Being honored nationally for exceptional contributions to the community is one thing, but having first lady Michelle Obama bestow the award has amplified the excitement for members of the Waukegan Public Library.
"Ray Bradbury would be proud of us," library board President Charmaine Harris said of the famous late author who grew up in Waukegan.
Harris will be among a contingent of library representatives traveling to Washington, D.C., next week to be honored by the Institute of Museum and Library Services as one of 10 recipients of the 2013 National Medal for Museum and Library Service. It is the nation's highest honor given to museums and libraries for service to the community.

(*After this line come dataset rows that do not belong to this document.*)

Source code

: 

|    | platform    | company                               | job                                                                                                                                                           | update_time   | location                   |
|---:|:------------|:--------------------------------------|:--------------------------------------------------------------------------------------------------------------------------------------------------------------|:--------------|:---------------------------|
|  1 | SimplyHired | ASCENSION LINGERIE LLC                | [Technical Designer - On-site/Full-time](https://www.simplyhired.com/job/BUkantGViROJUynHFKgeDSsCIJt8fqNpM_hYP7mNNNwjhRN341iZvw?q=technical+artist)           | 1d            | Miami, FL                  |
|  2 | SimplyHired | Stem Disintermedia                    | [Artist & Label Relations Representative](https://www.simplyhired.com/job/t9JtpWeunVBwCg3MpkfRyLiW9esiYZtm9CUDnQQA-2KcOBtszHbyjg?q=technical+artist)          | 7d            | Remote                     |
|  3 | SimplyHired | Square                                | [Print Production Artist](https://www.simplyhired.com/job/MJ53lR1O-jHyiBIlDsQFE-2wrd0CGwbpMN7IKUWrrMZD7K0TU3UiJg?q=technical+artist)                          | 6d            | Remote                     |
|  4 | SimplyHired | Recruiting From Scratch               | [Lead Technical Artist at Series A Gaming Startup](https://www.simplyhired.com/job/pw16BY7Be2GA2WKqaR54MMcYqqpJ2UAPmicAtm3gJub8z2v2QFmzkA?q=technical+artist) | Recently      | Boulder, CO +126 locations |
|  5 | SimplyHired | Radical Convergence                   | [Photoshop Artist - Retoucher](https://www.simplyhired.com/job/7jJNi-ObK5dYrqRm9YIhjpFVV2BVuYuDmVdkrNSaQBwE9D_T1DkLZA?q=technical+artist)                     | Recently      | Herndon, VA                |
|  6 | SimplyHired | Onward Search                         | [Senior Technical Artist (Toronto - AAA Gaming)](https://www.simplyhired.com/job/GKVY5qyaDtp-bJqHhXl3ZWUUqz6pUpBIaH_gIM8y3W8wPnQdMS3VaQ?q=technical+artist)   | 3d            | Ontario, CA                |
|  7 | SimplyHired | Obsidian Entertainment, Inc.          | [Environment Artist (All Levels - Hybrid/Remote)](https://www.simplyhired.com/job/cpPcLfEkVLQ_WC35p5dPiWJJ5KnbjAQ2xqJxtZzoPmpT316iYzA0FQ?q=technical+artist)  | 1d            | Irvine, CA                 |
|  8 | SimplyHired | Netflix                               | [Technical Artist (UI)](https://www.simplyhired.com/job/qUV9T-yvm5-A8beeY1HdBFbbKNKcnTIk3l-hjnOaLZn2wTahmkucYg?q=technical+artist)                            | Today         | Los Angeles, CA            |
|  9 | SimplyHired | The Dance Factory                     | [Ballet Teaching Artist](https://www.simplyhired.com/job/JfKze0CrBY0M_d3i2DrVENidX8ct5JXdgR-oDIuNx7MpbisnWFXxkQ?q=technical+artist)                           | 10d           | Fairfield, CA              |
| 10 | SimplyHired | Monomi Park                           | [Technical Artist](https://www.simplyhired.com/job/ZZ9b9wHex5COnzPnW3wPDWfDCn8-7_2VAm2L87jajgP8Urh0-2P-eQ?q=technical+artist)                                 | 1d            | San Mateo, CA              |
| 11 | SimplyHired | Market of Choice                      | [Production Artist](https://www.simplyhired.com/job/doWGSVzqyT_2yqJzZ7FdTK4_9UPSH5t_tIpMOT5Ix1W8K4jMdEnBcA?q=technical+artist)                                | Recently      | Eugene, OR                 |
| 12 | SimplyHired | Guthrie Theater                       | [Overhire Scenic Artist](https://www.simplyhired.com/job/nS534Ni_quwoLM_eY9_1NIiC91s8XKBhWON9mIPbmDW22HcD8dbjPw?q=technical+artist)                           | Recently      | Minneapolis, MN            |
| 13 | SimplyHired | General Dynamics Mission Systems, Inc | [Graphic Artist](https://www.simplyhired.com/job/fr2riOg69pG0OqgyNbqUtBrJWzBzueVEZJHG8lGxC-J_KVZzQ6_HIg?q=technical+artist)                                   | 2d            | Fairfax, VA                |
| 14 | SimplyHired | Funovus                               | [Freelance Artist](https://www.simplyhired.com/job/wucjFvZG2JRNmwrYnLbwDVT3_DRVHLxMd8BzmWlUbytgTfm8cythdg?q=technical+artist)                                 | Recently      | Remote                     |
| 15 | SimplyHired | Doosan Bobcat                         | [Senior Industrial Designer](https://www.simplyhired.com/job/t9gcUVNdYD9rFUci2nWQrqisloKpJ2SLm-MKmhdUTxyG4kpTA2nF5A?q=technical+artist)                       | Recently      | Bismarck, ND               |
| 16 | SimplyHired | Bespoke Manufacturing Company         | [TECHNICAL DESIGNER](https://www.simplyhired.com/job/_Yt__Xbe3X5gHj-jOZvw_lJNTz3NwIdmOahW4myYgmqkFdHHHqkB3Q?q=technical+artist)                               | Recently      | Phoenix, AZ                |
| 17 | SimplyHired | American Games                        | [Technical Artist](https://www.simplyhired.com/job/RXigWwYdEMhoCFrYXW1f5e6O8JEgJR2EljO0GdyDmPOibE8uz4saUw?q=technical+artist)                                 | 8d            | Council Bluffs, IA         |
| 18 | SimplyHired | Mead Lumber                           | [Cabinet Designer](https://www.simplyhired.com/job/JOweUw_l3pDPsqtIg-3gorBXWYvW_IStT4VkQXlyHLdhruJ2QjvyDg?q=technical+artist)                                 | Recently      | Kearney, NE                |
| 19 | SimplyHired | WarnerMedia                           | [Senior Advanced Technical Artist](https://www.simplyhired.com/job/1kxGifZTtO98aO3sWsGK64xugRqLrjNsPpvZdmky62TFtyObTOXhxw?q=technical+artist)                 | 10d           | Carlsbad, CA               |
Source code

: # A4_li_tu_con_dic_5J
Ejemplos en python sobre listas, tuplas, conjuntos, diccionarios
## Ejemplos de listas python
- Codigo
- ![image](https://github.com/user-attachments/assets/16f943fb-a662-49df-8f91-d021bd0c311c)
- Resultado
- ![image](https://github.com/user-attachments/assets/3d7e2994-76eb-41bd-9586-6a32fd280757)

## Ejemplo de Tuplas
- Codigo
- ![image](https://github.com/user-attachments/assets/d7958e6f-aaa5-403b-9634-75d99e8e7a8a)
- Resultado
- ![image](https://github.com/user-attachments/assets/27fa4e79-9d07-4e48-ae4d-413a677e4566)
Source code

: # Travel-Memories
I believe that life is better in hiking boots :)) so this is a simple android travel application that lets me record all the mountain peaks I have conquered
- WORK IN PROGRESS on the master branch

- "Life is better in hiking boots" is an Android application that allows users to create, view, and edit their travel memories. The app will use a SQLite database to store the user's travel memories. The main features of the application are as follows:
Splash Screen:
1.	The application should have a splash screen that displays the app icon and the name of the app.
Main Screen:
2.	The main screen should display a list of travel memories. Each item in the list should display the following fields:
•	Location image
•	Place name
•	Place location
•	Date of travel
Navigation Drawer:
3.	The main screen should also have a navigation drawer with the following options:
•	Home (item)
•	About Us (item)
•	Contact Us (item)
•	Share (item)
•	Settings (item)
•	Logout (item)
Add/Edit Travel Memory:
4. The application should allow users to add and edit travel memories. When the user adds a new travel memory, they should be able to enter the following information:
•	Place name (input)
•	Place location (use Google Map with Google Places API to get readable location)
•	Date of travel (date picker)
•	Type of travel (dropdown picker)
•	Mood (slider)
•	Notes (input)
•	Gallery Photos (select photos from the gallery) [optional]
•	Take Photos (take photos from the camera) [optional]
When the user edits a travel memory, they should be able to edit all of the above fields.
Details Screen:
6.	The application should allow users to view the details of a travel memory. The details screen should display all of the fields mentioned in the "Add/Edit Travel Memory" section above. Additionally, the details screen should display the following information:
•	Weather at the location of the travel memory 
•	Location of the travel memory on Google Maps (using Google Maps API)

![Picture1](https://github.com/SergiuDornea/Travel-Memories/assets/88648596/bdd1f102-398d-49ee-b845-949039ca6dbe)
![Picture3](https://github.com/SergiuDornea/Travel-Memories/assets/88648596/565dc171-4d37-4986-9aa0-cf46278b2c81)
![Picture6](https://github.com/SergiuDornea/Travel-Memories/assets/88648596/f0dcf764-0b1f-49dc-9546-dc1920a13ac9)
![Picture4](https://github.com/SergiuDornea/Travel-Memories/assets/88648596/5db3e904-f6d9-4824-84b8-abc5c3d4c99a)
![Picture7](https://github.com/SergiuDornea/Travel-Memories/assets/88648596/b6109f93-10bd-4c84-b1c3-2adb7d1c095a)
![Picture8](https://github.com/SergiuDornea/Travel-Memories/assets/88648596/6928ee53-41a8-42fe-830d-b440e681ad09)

Mrs. Obama and Susan Hildreth, director of the institute, will present the awards Wednesday in the East Room at the White House.

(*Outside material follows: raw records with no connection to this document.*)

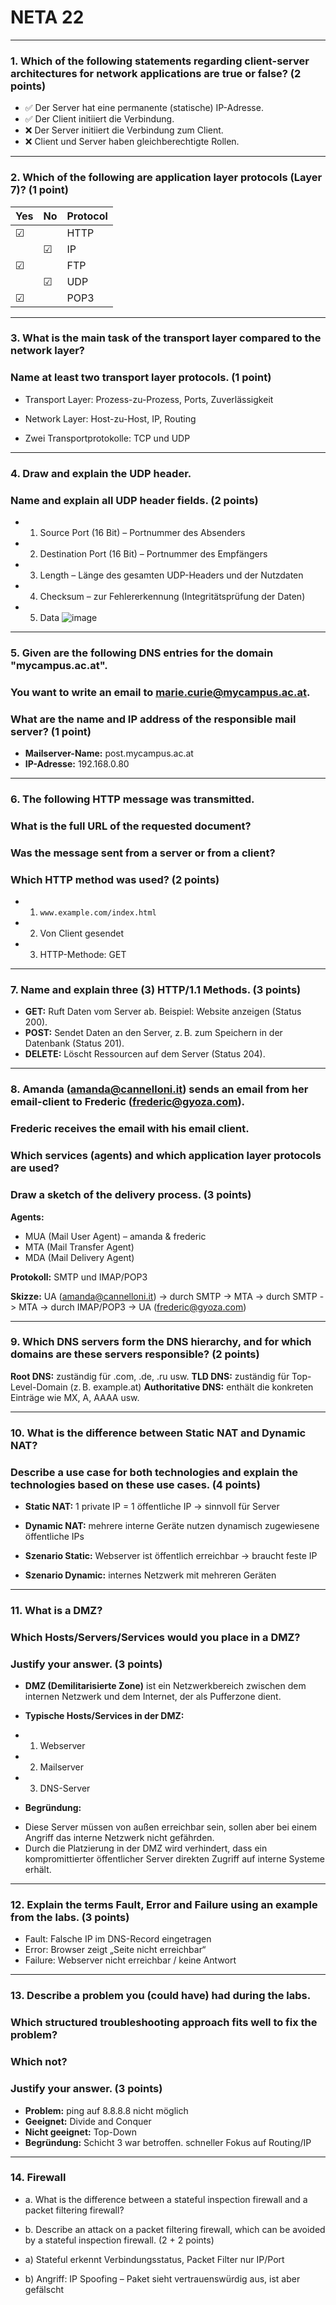 # NETA  22

---

### 1. Which of the following statements regarding client-server architectures for network applications are true or false? (2 points)

- ✅ Der Server hat eine permanente (statische) IP-Adresse.
- ✅ Der Client initiiert die Verbindung.
- ❌ Der Server initiiert die Verbindung zum Client.
- ❌ Client und Server haben gleichberechtigte Rollen.

---

### 2. Which of the following are application layer protocols (Layer 7)? (1 point)

| Yes | No | Protocol |
| --- | -- | -------- |
| ☑   |    | HTTP     |
|     | ☑  | IP       |
| ☑   |    | FTP      |
|     | ☑  | UDP      |
| ☑   |    | POP3     |

---

### 3. What is the main task of the transport layer compared to the network layer? 
### Name at least two transport layer protocols. (1 point)


- Transport Layer: Prozess-zu-Prozess, Ports, Zuverlässigkeit
- Network Layer: Host-zu-Host, IP, Routing

	
- Zwei Transportprotokolle: TCP und UDP


---

### 4. Draw and explain the UDP header. 
### Name and explain all UDP header fields. (2 points)

- 1. Source Port (16 Bit) – Portnummer des Absenders
- 2. Destination Port (16 Bit) – Portnummer des Empfängers
- 3. Length – Länge des gesamten UDP-Headers und der Nutzdaten
- 4. Checksum – zur Fehlererkennung (Integritätsprüfung der Daten)
- 5. Data
![image](https://github.com/user-attachments/assets/f7b0a386-e02e-4222-bcbc-b4c42beb2501)


---

### 5. Given are the following DNS entries for the domain "mycampus.ac.at". 
### You want to write an email to [marie.curie@mycampus.ac.at](mailto:marie.curie@mycampus.ac.at). 
### What are the name and IP address of the responsible mail server? (1 point)

- **Mailserver-Name:** post.mycampus.ac.at
- **IP-Adresse:** 192.168.0.80

---

### 6. The following HTTP message was transmitted. 
### What is the full URL of the requested document? 
### Was the message sent from a server or from a client? 
### Which HTTP method was used? (2 points)

- 1. `www.example.com/index.html`
- 2. Von Client gesendet
- 3. HTTP-Methode: GET

---

### 7. Name and explain three (3) HTTP/1.1 Methods. (3 points)

* **GET:** Ruft Daten vom Server ab. Beispiel: Website anzeigen (Status 200).
* **POST:** Sendet Daten an den Server, z. B. zum Speichern in der Datenbank (Status 201).
* **DELETE:** Löscht Ressourcen auf dem Server (Status 204).

---

### 8. Amanda ([amanda@cannelloni.it](mailto:amanda@cannelloni.it)) sends an email from her email-client to Frederic ([frederic@gyoza.com](mailto:frederic@gyoza.com)). 
### Frederic receives the email with his email client. 
### Which services (agents) and which application layer protocols are used? 
### Draw a sketch of the delivery process. (3 points)

**Agents:**

* MUA (Mail User Agent) – amanda & frederic
* MTA (Mail Transfer Agent)
* MDA (Mail Delivery Agent)

**Protokoll:** SMTP und IMAP/POP3

**Skizze:**
UA (amanda@cannelloni.it) -> durch SMTP -> MTA -> durch SMTP -> MTA -> durch IMAP/POP3 -> UA (frederic@gyoza.com)


---

### 9. Which DNS servers form the DNS hierarchy, and for which domains are these servers responsible? (2 points)

**Root DNS:** zuständig für .com, .de, .ru usw.
**TLD DNS:** zuständig für Top-Level-Domain (z. B. example.at)
**Authoritative DNS:** enthält die konkreten Einträge wie MX, A, AAAA usw.

---

### 10. What is the difference between Static NAT and Dynamic NAT? 
### Describe a use case for both technologies and explain the technologies based on these use cases. (4 points)

- **Static NAT:** 1 private IP = 1 öffentliche IP → sinnvoll für Server
- **Dynamic NAT:** mehrere interne Geräte nutzen dynamisch zugewiesene öffentliche IPs

- **Szenario Static:** Webserver ist öffentlich erreichbar → braucht feste IP
- **Szenario Dynamic:** internes Netzwerk mit mehreren Geräten

---

### 11. What is a DMZ? 
### Which Hosts/Servers/Services would you place in a DMZ? 
### Justify your answer. (3 points)

- **DMZ (Demilitarisierte Zone)** ist ein Netzwerkbereich zwischen dem internen Netzwerk und dem Internet, der als Pufferzone dient.

- **Typische Hosts/Services in der DMZ:**

* 1. Webserver
* 2. Mailserver
* 3. DNS-Server

- **Begründung:**
* Diese Server müssen von außen erreichbar sein, sollen aber bei einem Angriff das interne Netzwerk nicht gefährden. 
* Durch die Platzierung in der DMZ wird verhindert, dass ein kompromittierter öffentlicher Server direkten Zugriff auf interne Systeme erhält.


---

### 12. Explain the terms Fault, Error and Failure using an example from the labs. (3 points)

- Fault: Falsche IP im DNS-Record eingetragen  
- Error: Browser zeigt „Seite nicht erreichbar“  
- Failure: Webserver nicht erreichbar / keine Antwort

---

### 13. Describe a problem you (could have) had during the labs. 
### Which structured troubleshooting approach fits well to fix the problem?
### Which not? 
### Justify your answer. (3 points)

- **Problem:** ping auf 8.8.8.8 nicht möglich
- **Geeignet:** Divide and Conquer
- **Nicht geeignet:** Top-Down
- **Begründung:** Schicht 3 war betroffen. schneller Fokus auf Routing/IP


---

### 14. Firewall 
- a. What is the difference between a stateful inspection firewall and a packet filtering firewall?
- b. Describe an attack on a packet filtering firewall, which can be avoided by a stateful inspection firewall. (2 + 2 points)

- a) Stateful erkennt Verbindungsstatus, Packet Filter nur IP/Port
- b) Angriff: IP Spoofing – Paket sieht vertrauenswürdig aus, ist aber gefälscht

"It's a wonderful honor not only for us as part of the library community, but for the city as a whole," said Harris, a house principal at Waukegan High School.
The Waukegan library is being recognized for its "fresh, effective approaches" to promoting literacy." The city has a Hispanic population three times larger than the state average, and the library has developed an array of programs to help residents build communications skills and help learners be successful, according to the institute.

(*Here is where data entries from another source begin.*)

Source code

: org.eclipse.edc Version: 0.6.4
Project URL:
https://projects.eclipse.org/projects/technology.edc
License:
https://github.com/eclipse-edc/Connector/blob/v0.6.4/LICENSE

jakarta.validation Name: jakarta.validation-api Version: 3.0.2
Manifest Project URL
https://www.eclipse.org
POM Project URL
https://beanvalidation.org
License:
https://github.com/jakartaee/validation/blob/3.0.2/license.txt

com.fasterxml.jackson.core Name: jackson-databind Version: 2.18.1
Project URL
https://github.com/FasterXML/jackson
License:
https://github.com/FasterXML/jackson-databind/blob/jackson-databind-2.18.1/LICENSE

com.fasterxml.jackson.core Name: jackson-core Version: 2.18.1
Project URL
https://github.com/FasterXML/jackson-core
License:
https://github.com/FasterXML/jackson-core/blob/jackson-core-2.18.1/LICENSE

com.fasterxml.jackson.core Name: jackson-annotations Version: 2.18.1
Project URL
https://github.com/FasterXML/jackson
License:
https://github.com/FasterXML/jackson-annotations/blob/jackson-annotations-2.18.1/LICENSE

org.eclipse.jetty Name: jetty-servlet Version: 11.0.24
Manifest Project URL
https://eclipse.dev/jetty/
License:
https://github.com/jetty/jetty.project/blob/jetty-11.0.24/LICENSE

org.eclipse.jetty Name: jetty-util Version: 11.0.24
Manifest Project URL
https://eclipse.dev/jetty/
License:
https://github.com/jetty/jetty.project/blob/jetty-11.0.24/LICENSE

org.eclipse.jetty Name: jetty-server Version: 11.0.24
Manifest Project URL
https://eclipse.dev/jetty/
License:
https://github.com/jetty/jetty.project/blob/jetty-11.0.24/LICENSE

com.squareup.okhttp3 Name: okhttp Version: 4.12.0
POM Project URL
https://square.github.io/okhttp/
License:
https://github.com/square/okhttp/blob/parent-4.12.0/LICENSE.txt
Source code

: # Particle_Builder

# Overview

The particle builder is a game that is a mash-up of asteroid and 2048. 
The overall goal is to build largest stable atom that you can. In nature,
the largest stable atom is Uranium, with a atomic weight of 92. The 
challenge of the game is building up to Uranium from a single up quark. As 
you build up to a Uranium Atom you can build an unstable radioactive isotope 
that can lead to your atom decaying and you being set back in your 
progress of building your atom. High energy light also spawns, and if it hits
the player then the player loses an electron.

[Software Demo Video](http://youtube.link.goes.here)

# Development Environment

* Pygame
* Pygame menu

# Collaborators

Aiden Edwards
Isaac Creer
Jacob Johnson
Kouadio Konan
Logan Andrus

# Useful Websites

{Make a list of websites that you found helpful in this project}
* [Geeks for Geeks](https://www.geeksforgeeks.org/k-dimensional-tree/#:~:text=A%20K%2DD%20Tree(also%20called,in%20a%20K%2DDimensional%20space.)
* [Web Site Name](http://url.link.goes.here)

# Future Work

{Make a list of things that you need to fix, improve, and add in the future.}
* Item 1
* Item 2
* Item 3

While the itinerary had been set about a week ago, the first lady's participation was confirmed Thursday.
First ladies have participated in the past, and it's something the institute strives for each year, said Rena Morrow, marketing, programming and exhibits manager for the Waukegan Public Library.
"It's still very cool," she said. "Now it makes it extra special to go."
Other Waukegan library representatives attending are: Richard Lee, executive director; Elizabeth Stearns, assistant director of community services; Carmen Patlan, community engagement and outreach manager; and Diana Alvey, who volunteers as a community ambassador and ESL tutor.
Harris on Thursday said she had been sharing the news with students, teachers and others.
"This will definitely become a teachable moment for us," says Harris, who has been to Washington, D.C., several times as a tourist but never as a VIP. Students can learn everyone has potential to reach the highest levels of their endeavors, she added.
"I'm ecstatic," she said. "The library will be represented, this area will be represented. It's a major, major accomplishment."